言語の壁って、さらっと言っているけど、これ、本当に大きいから。
私も帰国子女だけど、渡航して言語が伝わらない環境に一人放り込まれて、1日中生活しないといけないことの精神的苦痛は、正直半端ない。授業中お腹痛くなっても先生に言えないし、友達が一生懸命話しかけてくれても返答できないし(ありがたいことに、私はそれでもめげずにジェスチャーで会話をしようとしてくれる最高の友達に巡り会えたけど)。宿題も紙切れ1枚なのに、毎日3時間ぐらいかけて、親と呪文を解読しながら行なっていた。

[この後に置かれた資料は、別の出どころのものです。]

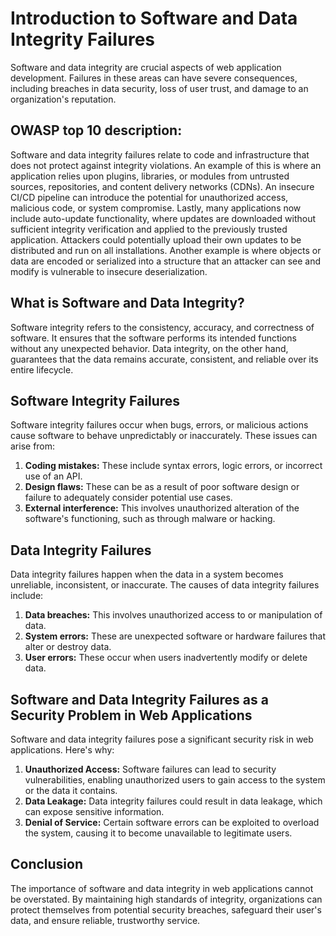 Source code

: # Introduction to Software and Data Integrity Failures

Software and data integrity are crucial aspects of web application development. Failures in these areas can have severe consequences, including breaches in data security, loss of user trust, and damage to an organization's reputation.

## OWASP top 10 description:

Software and data integrity failures relate to code and infrastructure that does not protect against integrity violations. An example of this is where an application relies upon plugins, libraries, or modules from untrusted sources, repositories, and content delivery networks (CDNs). An insecure CI/CD pipeline can introduce the potential for unauthorized access, malicious code, or system compromise. Lastly, many applications now include auto-update functionality, where updates are downloaded without sufficient integrity verification and applied to the previously trusted application. Attackers could potentially upload their own updates to be distributed and run on all installations. Another example is where objects or data are encoded or serialized into a structure that an attacker can see and modify is vulnerable to insecure deserialization.

## What is Software and Data Integrity?

Software integrity refers to the consistency, accuracy, and correctness of software. It ensures that the software performs its intended functions without any unexpected behavior. Data integrity, on the other hand, guarantees that the data remains accurate, consistent, and reliable over its entire lifecycle.

## Software Integrity Failures

Software integrity failures occur when bugs, errors, or malicious actions cause software to behave unpredictably or inaccurately. These issues can arise from:

1. **Coding mistakes:** These include syntax errors, logic errors, or incorrect use of an API.
2. **Design flaws:** These can be as a result of poor software design or failure to adequately consider potential use cases.
3. **External interference:** This involves unauthorized alteration of the software's functioning, such as through malware or hacking.

## Data Integrity Failures

Data integrity failures happen when the data in a system becomes unreliable, inconsistent, or inaccurate. The causes of data integrity failures include:

1. **Data breaches:** This involves unauthorized access to or manipulation of data.
2. **System errors:** These are unexpected software or hardware failures that alter or destroy data.
3. **User errors:** These occur when users inadvertently modify or delete data.

## Software and Data Integrity Failures as a Security Problem in Web Applications

Software and data integrity failures pose a significant security risk in web applications. Here's why:

1. **Unauthorized Access:** Software failures can lead to security vulnerabilities, enabling unauthorized users to gain access to the system or the data it contains.
2. **Data Leakage:** Data integrity failures could result in data leakage, which can expose sensitive information.
3. **Denial of Service:** Certain software errors can be exploited to overload the system, causing it to become unavailable to legitimate users.

## Conclusion

The importance of software and data integrity in web applications cannot be overstated. By maintaining high standards of integrity, organizations can protect themselves from potential security breaches, safeguard their user's data, and ensure reliable, trustworthy service.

私の場合は、親のサポートも、友達のサポートもあったし、何より日本語が話せるイギリスとのハーフの先生がいてくれたから、学校で大号泣しても助けてくれる存在がいたけど、難民として一人で来た子どもたちには、そんな手厚いサポートもなければ、イギリスにたどり着くまでの苦難を考えたら、その精神的負荷が想像つかない。

イギリス政府側の、予算が限られていて、できるだけ自国の人間(それでいて投票権を持っている人間)に分配したいという気持ちも分かるし、定住して雇用などが奪われたら困るっていうのも分かる。だけど、裏を返して、難民を活用してやるぐらいの勢いで、社会に統合して、きちんとした雇用で経済を回す担い手という役割にした方が、国としてもメリットがあるように個人的には思ってしまう。